On bir ayın sultanı Ramazan Ayı geldi. Safa geldi, hoş geldi.

Bu ayda oruç tutulur. Çünkü ramazan demek oruç; oruç demek ramazan demektir.

Ramazan orucu yalnız bu çağda ve bugün yaşayan insanlara özgü bir yükümlülük değildir.

Bu oruç yalnız sevgililer sevgilisinin çağdaşlarına ve ondan sonra gelenlerine değil, insanoğlu yaratıldıktan beri vardır.

Oruç, bizden önce gelip geçmiş Peygamberlere ve ümmetlere de emrolunmuştur.

Yalnız bize özgü değildir. Ve kıyamete kadar da bu yükümlülük Müslümanların omuzlarında bir şeref apoleti ve nişanı olarak devam edecektir.

Orucun muhatabı Müslümanlardır. Çünkü Kur'an-ı Kerim'de orucun yükümlülüğü Müslümanlara hatırlatılmaktadır.

Müslümanlar oruç tutmakla yükümlü tutulmuşlardır.

Denilmektedir ki, ' Ey mü'minler, ey inananlar! Oruç, izden öncekilere emrolunduğu gibi sizlere de emr olunmuş yani farz kılınmıştır.'.

Oruç ayı, İlahi rahmetin sağanak sağanak yağdığı bir aydır. Kuraklıktan çatlayan toprağa ve dudaklara can verir. Günahların taşlaştırdığı yürekler ıslanır, yumuşar, hayat bulur. Dünya yeşillenir, adeta yeniden yaratılır.

En çok da bu yağmura İslam coğrafyasının ihtiyacı vardır.

Ramazan Ayı'nın rahmet sağanağından yararlanabilmesi için de yeniden İslam'a dönmeye ihtiyacı vardır.

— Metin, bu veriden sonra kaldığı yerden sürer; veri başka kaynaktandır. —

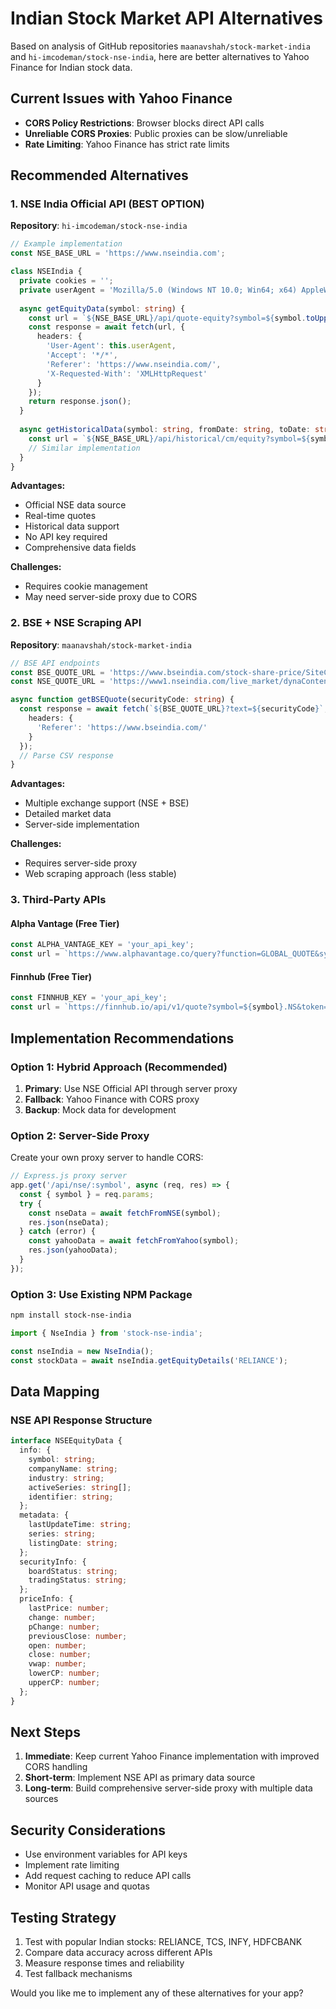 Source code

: # Indian Stock Market API Alternatives

Based on analysis of GitHub repositories `maanavshah/stock-market-india` and `hi-imcodeman/stock-nse-india`, here are better alternatives to Yahoo Finance for Indian stock data.

## Current Issues with Yahoo Finance
- **CORS Policy Restrictions**: Browser blocks direct API calls
- **Unreliable CORS Proxies**: Public proxies can be slow/unreliable
- **Rate Limiting**: Yahoo Finance has strict rate limits

## Recommended Alternatives

### 1. NSE India Official API (BEST OPTION)
**Repository**: `hi-imcodeman/stock-nse-india`

```typescript
// Example implementation
const NSE_BASE_URL = 'https://www.nseindia.com';

class NSEIndia {
  private cookies = '';
  private userAgent = 'Mozilla/5.0 (Windows NT 10.0; Win64; x64) AppleWebKit/537.36';
  
  async getEquityData(symbol: string) {
    const url = `${NSE_BASE_URL}/api/quote-equity?symbol=${symbol.toUpperCase()}`;
    const response = await fetch(url, {
      headers: {
        'User-Agent': this.userAgent,
        'Accept': '*/*',
        'Referer': 'https://www.nseindia.com/',
        'X-Requested-With': 'XMLHttpRequest'
      }
    });
    return response.json();
  }
  
  async getHistoricalData(symbol: string, fromDate: string, toDate: string) {
    const url = `${NSE_BASE_URL}/api/historical/cm/equity?symbol=${symbol}&from=${fromDate}&to=${toDate}`;
    // Similar implementation
  }
}
```

**Advantages:**
- Official NSE data source
- Real-time quotes
- Historical data support
- No API key required
- Comprehensive data fields

**Challenges:**
- Requires cookie management
- May need server-side proxy due to CORS

### 2. BSE + NSE Scraping API
**Repository**: `maanavshah/stock-market-india`

```typescript
// BSE API endpoints
const BSE_QUOTE_URL = 'https://www.bseindia.com/stock-share-price/SiteCache/EQHeaderData.aspx';
const NSE_QUOTE_URL = 'https://www1.nseindia.com/live_market/dynaContent/live_watch/get_quote/GetQuote.jsp';

async function getBSEQuote(securityCode: string) {
  const response = await fetch(`${BSE_QUOTE_URL}?text=${securityCode}`, {
    headers: {
      'Referer': 'https://www.bseindia.com/'
    }
  });
  // Parse CSV response
}
```

**Advantages:**
- Multiple exchange support (NSE + BSE)
- Detailed market data
- Server-side implementation

**Challenges:**
- Requires server-side proxy
- Web scraping approach (less stable)

### 3. Third-Party APIs

#### Alpha Vantage (Free Tier)
```typescript
const ALPHA_VANTAGE_KEY = 'your_api_key';
const url = `https://www.alphavantage.co/query?function=GLOBAL_QUOTE&symbol=${symbol}.NS&apikey=${ALPHA_VANTAGE_KEY}`;
```

#### Finnhub (Free Tier)
```typescript
const FINNHUB_KEY = 'your_api_key';
const url = `https://finnhub.io/api/v1/quote?symbol=${symbol}.NS&token=${FINNHUB_KEY}`;
```

## Implementation Recommendations

### Option 1: Hybrid Approach (Recommended)
1. **Primary**: Use NSE Official API through server proxy
2. **Fallback**: Yahoo Finance with CORS proxy
3. **Backup**: Mock data for development

### Option 2: Server-Side Proxy
Create your own proxy server to handle CORS:

```javascript
// Express.js proxy server
app.get('/api/nse/:symbol', async (req, res) => {
  const { symbol } = req.params;
  try {
    const nseData = await fetchFromNSE(symbol);
    res.json(nseData);
  } catch (error) {
    const yahooData = await fetchFromYahoo(symbol);
    res.json(yahooData);
  }
});
```

### Option 3: Use Existing NPM Package
```bash
npm install stock-nse-india
```

```typescript
import { NseIndia } from 'stock-nse-india';

const nseIndia = new NseIndia();
const stockData = await nseIndia.getEquityDetails('RELIANCE');
```

## Data Mapping

### NSE API Response Structure
```typescript
interface NSEEquityData {
  info: {
    symbol: string;
    companyName: string;
    industry: string;
    activeSeries: string[];
    identifier: string;
  };
  metadata: {
    lastUpdateTime: string;
    series: string;
    listingDate: string;
  };
  securityInfo: {
    boardStatus: string;
    tradingStatus: string;
  };
  priceInfo: {
    lastPrice: number;
    change: number;
    pChange: number;
    previousClose: number;
    open: number;
    close: number;
    vwap: number;
    lowerCP: number;
    upperCP: number;
  };
}
```

## Next Steps

1. **Immediate**: Keep current Yahoo Finance implementation with improved CORS handling
2. **Short-term**: Implement NSE API as primary data source
3. **Long-term**: Build comprehensive server-side proxy with multiple data sources

## Security Considerations

- Use environment variables for API keys
- Implement rate limiting
- Add request caching to reduce API calls
- Monitor API usage and quotas

## Testing Strategy

1. Test with popular Indian stocks: RELIANCE, TCS, INFY, HDFCBANK
2. Compare data accuracy across different APIs
3. Measure response times and reliability
4. Test fallback mechanisms

Would you like me to implement any of these alternatives for your app? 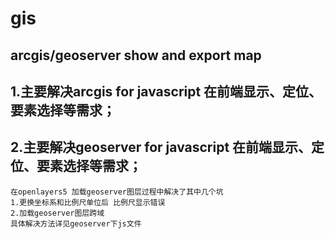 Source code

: # gis
## arcgis/geoserver show and export map

## 1.主要解决arcgis for javascript 在前端显示、定位、要素选择等需求；

## 2.主要解决geoserver for javascript 在前端显示、定位、要素选择等需求；
```
在openlayers5 加载geoserver图层过程中解决了其中几个坑
1.更换坐标系和比例尺单位后 比例尺显示错误
2.加载geoserver图层跨域
具体解决方法详见geoserver下js文件
```
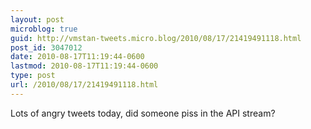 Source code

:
 ```yaml
---
layout: post
microblog: true
guid: http://vmstan-tweets.micro.blog/2010/08/17/21419491118.html
post_id: 3047012
date: 2010-08-17T11:19:44-0600
lastmod: 2010-08-17T11:19:44-0600
type: post
url: /2010/08/17/21419491118.html
---
```

Lots of angry tweets today, did someone piss in the API stream?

İslam coğrafyası, dünyanın en iyi ve yegane reçetesini kasalarında saklayıp reçetede yazılmış ilaçları kullanmayan hastalar ülkesidir. Rahmet sağanağına kendisini kapamış bu hastaların tedaviye ihtiyaçları vardır.

Maddi yönden başlı başına her alanda bir terabi ve eğitim görevini ifa eden oruç, Müslümanların riya karışmayan ve yalnız Allah'a adanan onurlu bir ibadetidir.

Bunun içindir ki, Ramazan Ayı, her saniyesi buram buram ibadet kokan ve sağanak sağanak yağan bir rahmet ayıdır.

Haydi, hep birlikte bu rahmet sofrasına… Bir deneyelim… Göreceksiniz, bu zor olmayacaktır.